THE PROBLEM - Reproduce, character for character, the entries from their opening line through the line with "- The user has".

DATA SECTION -
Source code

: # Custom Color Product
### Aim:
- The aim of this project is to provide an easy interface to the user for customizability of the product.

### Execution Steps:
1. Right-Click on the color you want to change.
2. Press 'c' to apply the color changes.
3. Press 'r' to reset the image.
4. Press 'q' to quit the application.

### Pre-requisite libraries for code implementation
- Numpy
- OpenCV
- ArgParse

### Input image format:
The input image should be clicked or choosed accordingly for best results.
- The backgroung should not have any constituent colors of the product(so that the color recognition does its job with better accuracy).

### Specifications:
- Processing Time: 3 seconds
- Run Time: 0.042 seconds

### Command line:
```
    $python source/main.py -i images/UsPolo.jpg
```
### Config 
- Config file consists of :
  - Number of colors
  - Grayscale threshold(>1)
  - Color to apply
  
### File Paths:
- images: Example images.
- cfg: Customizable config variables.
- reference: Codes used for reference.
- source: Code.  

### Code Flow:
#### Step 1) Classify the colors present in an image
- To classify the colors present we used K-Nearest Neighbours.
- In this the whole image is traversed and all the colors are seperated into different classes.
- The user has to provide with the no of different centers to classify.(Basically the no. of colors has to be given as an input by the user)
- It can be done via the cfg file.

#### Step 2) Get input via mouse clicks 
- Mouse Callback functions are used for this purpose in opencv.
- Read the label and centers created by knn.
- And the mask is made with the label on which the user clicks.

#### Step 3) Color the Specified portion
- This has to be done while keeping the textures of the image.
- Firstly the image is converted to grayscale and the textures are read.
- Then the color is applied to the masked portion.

EXERCISE RESULT -
Source code

: # Custom Color Product
### Aim:
- The aim of this project is to provide an easy interface to the user for customizability of the product.

### Execution Steps:
1. Right-Click on the color you want to change.
2. Press 'c' to apply the color changes.
3. Press 'r' to reset the image.
4. Press 'q' to quit the application.

### Pre-requisite libraries for code implementation
- Numpy
- OpenCV
- ArgParse

### Input image format:
The input image should be clicked or choosed accordingly for best results.
- The backgroung should not have any constituent colors of the product(so that the color recognition does its job with better accuracy).

### Specifications:
- Processing Time: 3 seconds
- Run Time: 0.042 seconds

### Command line:
```
    $python source/main.py -i images/UsPolo.jpg
```
### Config 
- Config file consists of :
  - Number of colors
  - Grayscale threshold(>1)
  - Color to apply
  
### File Paths:
- images: Example images.
- cfg: Customizable config variables.
- reference: Codes used for reference.
- source: Code.  

### Code Flow:
#### Step 1) Classify the colors present in an image
- To classify the colors present we used K-Nearest Neighbours.
- In this the whole image is traversed and all the colors are seperated into different classes.
- The user has to provide with the no of different centers to classify.(Basically the no. of colors has to be given as an input by the user)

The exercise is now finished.